__AVAILABLE DATA__
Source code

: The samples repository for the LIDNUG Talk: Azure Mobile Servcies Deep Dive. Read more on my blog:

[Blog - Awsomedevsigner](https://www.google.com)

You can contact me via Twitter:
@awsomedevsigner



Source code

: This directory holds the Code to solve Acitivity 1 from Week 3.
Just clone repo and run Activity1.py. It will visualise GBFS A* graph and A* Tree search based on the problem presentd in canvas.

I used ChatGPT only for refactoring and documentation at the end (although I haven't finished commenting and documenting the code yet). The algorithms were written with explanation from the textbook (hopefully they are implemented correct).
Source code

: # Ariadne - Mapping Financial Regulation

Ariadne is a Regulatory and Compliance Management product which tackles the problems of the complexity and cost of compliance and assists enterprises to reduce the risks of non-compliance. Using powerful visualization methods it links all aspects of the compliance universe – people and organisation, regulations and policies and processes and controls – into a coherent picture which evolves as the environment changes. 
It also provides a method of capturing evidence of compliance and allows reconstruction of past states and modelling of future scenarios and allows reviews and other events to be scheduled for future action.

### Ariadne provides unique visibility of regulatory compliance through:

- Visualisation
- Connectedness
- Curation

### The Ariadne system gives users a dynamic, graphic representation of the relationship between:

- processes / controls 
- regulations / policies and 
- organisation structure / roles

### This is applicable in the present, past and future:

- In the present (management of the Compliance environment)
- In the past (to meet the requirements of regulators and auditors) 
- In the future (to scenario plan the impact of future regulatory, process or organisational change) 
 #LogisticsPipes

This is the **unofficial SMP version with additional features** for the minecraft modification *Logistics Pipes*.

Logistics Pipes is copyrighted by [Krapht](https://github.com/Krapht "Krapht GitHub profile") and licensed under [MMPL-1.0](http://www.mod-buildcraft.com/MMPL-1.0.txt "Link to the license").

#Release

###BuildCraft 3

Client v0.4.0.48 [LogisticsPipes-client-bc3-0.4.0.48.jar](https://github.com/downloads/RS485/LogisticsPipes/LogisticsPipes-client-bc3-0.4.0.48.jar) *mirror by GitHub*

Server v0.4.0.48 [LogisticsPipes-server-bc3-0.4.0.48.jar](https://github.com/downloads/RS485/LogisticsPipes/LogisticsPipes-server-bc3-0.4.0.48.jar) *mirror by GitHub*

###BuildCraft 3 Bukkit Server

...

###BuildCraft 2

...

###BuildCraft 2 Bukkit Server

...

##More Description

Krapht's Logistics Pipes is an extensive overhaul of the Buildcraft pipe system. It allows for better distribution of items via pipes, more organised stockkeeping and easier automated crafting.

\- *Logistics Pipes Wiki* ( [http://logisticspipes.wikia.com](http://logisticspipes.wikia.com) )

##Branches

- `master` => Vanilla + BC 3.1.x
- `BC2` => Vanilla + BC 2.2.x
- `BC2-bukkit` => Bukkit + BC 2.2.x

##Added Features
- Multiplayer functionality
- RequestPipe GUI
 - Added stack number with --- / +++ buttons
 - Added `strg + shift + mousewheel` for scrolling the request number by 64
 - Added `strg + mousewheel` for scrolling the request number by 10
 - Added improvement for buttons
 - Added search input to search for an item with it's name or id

__EXERCISE DIRECTIONS__
Only the lines that hold the word "number" are wanted; each should be pulled from the records.

__RESPONSE TO THE EXERCISE__
 - Added stack number with --- / +++ buttons
 - Added `strg + shift + mousewheel` for scrolling the request number by 64
 - Added `strg + mousewheel` for scrolling the request number by 10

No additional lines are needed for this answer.